About Paper Clips [CLICK HERE]

ABOUT PAPER CLIPS

The unexpected continually swirls around us. As an example I never expected that my world would be saved by a paper clip.

Unexpectedly, in 2017 at the American Association of Community Theater gathering in Rochester Minnesota I won a prize at an event drawing. It was a  fascinating model of the Earth encased in an acrylic, transparent, outer spherical shell which remains stationary while the internal one spins using a combination of advanced magnets and solar cells. No wires or plugs. This delightful example of art and technology was created by a company called MOVA GLOBE*. My particular prize is of the Earth laid out by nations. However the globe can be other planets, the Moon, other moons and Constellations. My Earth rotates during the day,  sleeps at night and is a small wonder to behold. Then unexpectedly, last week my world stopped turning. At first I thought it wasn’t getting enough light and moved it. No help. I shook it a bit. Nothing. Finally I called MOVA and was immediately put through to customer service. That was unexpected right there. After listening to my lament about my non-rotating Earth she simply said, “place a paper clip on the North Pole.” When I did so, the paper clip spun around and then my world started spinning once more. I just took a peek at the Western Hemisphere rolling by. It makes me smile.

Speaking of paper clips and the unexpected, an uplifting event took place concerning both in the rural Tennessee community of Whitwell in 2001.
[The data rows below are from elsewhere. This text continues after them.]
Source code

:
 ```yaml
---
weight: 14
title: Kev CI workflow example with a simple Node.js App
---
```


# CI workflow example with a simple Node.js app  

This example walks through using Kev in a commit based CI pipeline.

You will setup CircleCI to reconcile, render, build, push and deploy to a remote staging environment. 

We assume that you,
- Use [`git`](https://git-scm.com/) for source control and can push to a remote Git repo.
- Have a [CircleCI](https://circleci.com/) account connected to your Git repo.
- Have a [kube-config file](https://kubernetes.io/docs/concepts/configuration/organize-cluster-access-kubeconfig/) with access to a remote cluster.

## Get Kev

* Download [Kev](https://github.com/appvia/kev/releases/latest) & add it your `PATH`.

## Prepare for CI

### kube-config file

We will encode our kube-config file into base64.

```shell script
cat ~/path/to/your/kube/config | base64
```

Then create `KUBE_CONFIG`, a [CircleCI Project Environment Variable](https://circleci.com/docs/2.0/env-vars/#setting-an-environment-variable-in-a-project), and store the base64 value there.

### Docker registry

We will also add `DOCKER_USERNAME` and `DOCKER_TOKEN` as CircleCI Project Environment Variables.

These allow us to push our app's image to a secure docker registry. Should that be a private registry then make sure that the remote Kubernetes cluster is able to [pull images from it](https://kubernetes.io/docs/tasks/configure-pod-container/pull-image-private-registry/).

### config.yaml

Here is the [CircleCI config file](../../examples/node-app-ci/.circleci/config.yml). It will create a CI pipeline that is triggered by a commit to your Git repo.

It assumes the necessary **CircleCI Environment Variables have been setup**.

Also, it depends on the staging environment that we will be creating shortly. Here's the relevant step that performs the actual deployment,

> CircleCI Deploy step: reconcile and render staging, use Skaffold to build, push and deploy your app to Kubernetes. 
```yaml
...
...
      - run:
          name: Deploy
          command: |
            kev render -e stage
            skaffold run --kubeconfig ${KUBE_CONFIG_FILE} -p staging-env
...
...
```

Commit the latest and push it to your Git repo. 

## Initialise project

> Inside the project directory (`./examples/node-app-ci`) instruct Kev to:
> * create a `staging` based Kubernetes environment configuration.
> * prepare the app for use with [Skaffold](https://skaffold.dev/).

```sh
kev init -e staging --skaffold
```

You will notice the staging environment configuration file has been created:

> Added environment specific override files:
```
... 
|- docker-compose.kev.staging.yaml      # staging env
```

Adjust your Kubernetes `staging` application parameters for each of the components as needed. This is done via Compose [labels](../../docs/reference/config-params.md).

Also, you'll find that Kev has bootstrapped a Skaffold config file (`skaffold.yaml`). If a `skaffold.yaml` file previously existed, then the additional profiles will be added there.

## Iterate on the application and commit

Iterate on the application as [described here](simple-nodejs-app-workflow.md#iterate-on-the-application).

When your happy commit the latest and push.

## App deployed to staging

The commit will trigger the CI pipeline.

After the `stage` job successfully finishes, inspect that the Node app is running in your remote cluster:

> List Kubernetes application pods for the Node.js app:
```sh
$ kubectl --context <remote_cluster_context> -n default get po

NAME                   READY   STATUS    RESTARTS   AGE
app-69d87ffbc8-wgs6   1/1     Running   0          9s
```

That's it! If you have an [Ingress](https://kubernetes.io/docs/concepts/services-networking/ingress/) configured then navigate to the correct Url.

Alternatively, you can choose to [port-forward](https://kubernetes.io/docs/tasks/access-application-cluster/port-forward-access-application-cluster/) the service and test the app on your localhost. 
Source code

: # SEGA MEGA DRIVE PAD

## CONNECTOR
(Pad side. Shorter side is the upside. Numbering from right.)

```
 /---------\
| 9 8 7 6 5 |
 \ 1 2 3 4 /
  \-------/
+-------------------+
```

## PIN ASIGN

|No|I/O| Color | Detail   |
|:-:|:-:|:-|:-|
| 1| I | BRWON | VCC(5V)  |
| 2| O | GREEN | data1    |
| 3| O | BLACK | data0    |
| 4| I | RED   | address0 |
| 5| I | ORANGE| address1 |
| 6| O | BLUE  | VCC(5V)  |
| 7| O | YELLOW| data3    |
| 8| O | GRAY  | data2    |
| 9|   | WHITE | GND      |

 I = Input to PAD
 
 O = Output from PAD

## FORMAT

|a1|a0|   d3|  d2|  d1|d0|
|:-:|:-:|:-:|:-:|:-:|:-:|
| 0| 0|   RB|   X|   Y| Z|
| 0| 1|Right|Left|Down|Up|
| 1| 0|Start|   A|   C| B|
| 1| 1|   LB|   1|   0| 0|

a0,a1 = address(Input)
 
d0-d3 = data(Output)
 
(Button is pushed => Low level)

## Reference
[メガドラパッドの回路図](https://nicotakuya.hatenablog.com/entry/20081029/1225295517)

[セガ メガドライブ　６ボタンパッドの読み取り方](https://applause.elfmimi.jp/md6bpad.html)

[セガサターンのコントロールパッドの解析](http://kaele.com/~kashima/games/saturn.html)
At the Whitwell Middle School, the school Principal, several teachers and student volunteers created the Children’s Holocaust Memorial to shine as a beacon against intolerance and evil. The undertaking’s was centered on the collection of six-million paper clips from all over the Earth to represent the Jewish victims who were exterminated under in the shadow of the final solution. Due to the project’s world-wide renown and through extensive press and television coverage, twenty-nine-million paper clips were ultimately received. As a result of the overwhelming response, the organizers rigorously sought and acquired a German railway cattle car to serve as a memorial. The wooden car was constructed in 1913 and actually used in the conveyance of holocaust victims to the death camps. It would eventually house eleven-million of the paper clips that were contributed in memory of the six-million Jews and five-million Catholics, gypsies, homosexuals and others who were transported in similar railroad vehicles and perished amid the horror, brutality and insanity of the despicable Nazi regime. A sign placed on the memorial reads:

“AS YOU ENTER HERE

WE ASK YOU TO PAUSE AND REFLECT

ON THE EVIL OF HATRED AND INTOLERANCE.”

This unexpected revelation of the unique expression of grace that blossomed in this southern hamlet is that at the time the project was envisioned and enacted, Whitwell, TN had not a single Jewish person living in it. This makes me smile.

The everyday things we tend to take for granted, like paper clips, can, in time, bring unexpected and joyful results. My desktop world spinning again and the  world in which we live finding some hope.